Lifetime Fitness, Mental Wellness, Work Stress And The Rule of This and That
A strategy of loading workers to the max keeps output high and is great for productivity; the downside is that no matter how hard employees work at juggling multiple assignments, they are always playing catch-up, on the borderline of failure. Maximum output is optimal for profitability but can be dangerous for the mental and physical health of stressed-out workers; they have to play the "guess the new priority game" and get run around like the proverbial headless chicken. In this scenario we need to become our own advocates, work smarter and become more flexible to deal with the overload.
The rule of This and That states: if you do This, you can not be doing That, and if you do That, you can not be doing This. It brings us to a difference in outlook, a fundamental difference in perspective; management wants everything, both this and that, and the employees want this or that. Employees will do this, but are hounded by supervisors because that is not getting done. Experienced employees on the other hand, tend to interpret the irrefutable rule as doing only this or that, as is written in a job description, and not one thing more.
Current economic pressures are forcing businesses to rethink they way they work; managers ask employees to adapt as well. Obviously, a compromise has to be reached between the two perspectives, a win-win solution reached, a balanced perspective where the company gets what it needs to remain viable, and the employees are not worked to exhaustion. Management has to look at the internal cost of profits, and ask whether an employee's effort is sustainable over the long run.

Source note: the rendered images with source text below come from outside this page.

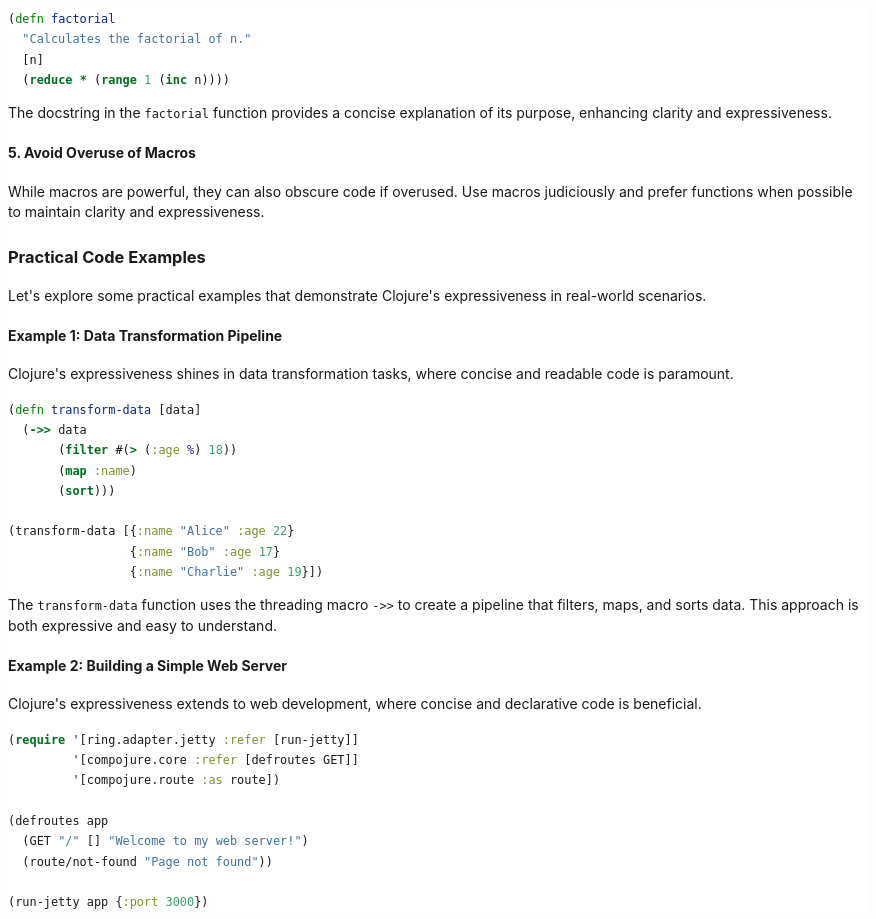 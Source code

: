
 ```clojure
(defn factorial
  "Calculates the factorial of n."
  [n]
  (reduce * (range 1 (inc n))))
```

The docstring in the `factorial` function provides a concise explanation of its purpose, enhancing clarity and expressiveness.

#### 5. Avoid Overuse of Macros

While macros are powerful, they can also obscure code if overused. Use macros judiciously and prefer functions when possible to maintain clarity and expressiveness.

### Practical Code Examples

Let's explore some practical examples that demonstrate Clojure's expressiveness in real-world scenarios.

#### Example 1: Data Transformation Pipeline

Clojure's expressiveness shines in data transformation tasks, where concise and readable code is paramount.

```clojure
(defn transform-data [data]
  (->> data
       (filter #(> (:age %) 18))
       (map :name)
       (sort)))

(transform-data [{:name "Alice" :age 22}
                 {:name "Bob" :age 17}
                 {:name "Charlie" :age 19}])
```

The `transform-data` function uses the threading macro `->>` to create a pipeline that filters, maps, and sorts data. This approach is both expressive and easy to understand.

#### Example 2: Building a Simple Web Server

Clojure's expressiveness extends to web development, where concise and declarative code is beneficial.

```clojure
(require '[ring.adapter.jetty :refer [run-jetty]]
         '[compojure.core :refer [defroutes GET]]
         '[compojure.route :as route])

(defroutes app
  (GET "/" [] "Welcome to my web server!")
  (route/not-found "Page not found"))

(run-jetty app {:port 3000})
```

Maintaining this delicate balance is a constant challenge for the mid-level supervisor dancing on the razors edge, the fulcrum point between managements plan and employees willingness to go the extra mile. The trick is to see it as two valid perspectives, a question of managing the two polarities, neither of which is going to ever go away. The challenge for us as individuals is to find what combination of work and play keep our output and morale as high as possible. We want to find the best balance for our situation, develop attitudes and behaviors that work for us, not work to meet the company needs and ignore our own. To do this we have to know ourselves, know the difference between a healthy challenge and a bottomless stress trap.
The next time you find yourself getting frustrated with work overload, if may be because you are trying to do this and that– take a mini-break and do some relaxation exercises. If you can relax and focus on this, that will take care of itself.